Dishayen is an Indian television series produced by Time Magnetics and broadcast on DD National. The series premiered on 8 October 2001 and ended on 18 January 2005 .It was aired on  DD National at prime time Slot from 9.00PM to 9.30 PM on Monday and Tuesday every week

Series overview

Cast
 Purbi Joshi / Pooja Ghai as Neha & Nikita (twins)(Protagonist)
 Karan Oberoi as Rajeev Gupta (Protagonist)
 Sudhanshu Pandey as Sameer Gupta/Baba/Jagmohan sharma (Antagonist) (second parallel lead)
 Reena Kapoor as Sonia (Antagonist) (second parallel lead)
 Shagufta Ali as Vidya, Sonia's mother
 Narendra Jha as Veer Pratap Singh
 Rajeev Verma as Rajat Sharma
 Smita Hai as Savitri Rajat Sharma
 Vineeta Malik as Gayatri
 Jaya Mathur as Shalini
 Dharmesh Vyas as Deepak
 Lata Sabharwal as Reema

Plot
Neha and Nikita are twins. Nikita dreams about Bollywood stardom, Neha is the simpler one. Their father wants Nikita to marry Rajive. In desperation, Nikita tells her twin that she will commit suicide unless Neha pretends to be her and marry Rajive. After all, Nikita reasons, it is Neha who always wanted the quiet family life. On their wedding night, Neha admits to Rajive that she is not Nikita. Rajive knew about the substitution; he agreed because he wanted a wife like Neha.

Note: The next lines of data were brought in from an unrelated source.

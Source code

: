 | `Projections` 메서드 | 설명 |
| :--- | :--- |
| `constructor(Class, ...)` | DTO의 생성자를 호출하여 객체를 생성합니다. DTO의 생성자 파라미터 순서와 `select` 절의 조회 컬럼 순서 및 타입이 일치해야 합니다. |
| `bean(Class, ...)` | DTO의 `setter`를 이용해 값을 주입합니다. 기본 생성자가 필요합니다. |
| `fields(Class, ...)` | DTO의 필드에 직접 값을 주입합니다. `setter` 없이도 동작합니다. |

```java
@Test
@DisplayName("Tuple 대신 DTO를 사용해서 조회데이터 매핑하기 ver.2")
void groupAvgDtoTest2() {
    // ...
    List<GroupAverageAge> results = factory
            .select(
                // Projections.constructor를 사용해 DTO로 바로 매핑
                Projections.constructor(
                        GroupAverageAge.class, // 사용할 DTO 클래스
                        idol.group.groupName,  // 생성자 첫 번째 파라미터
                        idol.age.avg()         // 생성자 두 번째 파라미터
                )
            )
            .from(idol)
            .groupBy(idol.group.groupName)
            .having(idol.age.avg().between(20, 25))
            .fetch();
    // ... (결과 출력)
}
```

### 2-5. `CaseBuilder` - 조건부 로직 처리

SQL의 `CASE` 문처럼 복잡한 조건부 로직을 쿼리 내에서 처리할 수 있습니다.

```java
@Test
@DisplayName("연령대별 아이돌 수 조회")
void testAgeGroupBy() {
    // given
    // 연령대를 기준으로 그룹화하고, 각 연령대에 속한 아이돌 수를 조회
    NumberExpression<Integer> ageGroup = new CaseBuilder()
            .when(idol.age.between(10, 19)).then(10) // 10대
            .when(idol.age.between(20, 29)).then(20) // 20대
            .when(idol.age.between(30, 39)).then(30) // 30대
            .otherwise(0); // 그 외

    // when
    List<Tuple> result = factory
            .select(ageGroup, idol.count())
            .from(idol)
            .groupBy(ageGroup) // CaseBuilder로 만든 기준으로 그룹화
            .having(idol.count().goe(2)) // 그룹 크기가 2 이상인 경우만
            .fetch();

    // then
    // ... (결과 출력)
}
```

The sisters’ aunt learns about the switch and tells the bridegroom's mother Mrs. Gayatri. The angry mother-in-law makes Neha leave her house, but Neha slowly wins over her in-laws, except for her brother-in-law Sameer, the dark horse of the family.
A producer gets Nikita drunk and takes semi-nude photos of her so that he can blackmail her. Nikita tells Neha, and they decide to do something, but instead suffer an accident. Nikita survives, but Neha goes missing. Neha's in-laws think Nikita has died, and Nikita realizes that a way out of her problems is to impersonate Neha. Her plan works and she becomes well-adjusted to Neha's new family, except Sameer and the twins' cousin cause trouble for her, believing that she is Neha. Nikita slowly transforms to the dutiful wife Neha was and develops feelings for Rajive. It is revealed that Neha survived the accident. As her memories return, she heads back to her in-laws. She is kept unaware of the truth by Rajive and Nikita.
Ex-convict Vishal is also the love child of the twin's father, Sharma, and another woman. Vishal shows up one day to make his father pay for his sins. The twins' mother spurns Sharma, but the twins become accepting of their step-brother. Neha is distraught when she learns that Nikita is carrying Rajive's baby, because Neha too is pregnant from Rajive. Neha confronts Rajive and asks him to divorce Nikita.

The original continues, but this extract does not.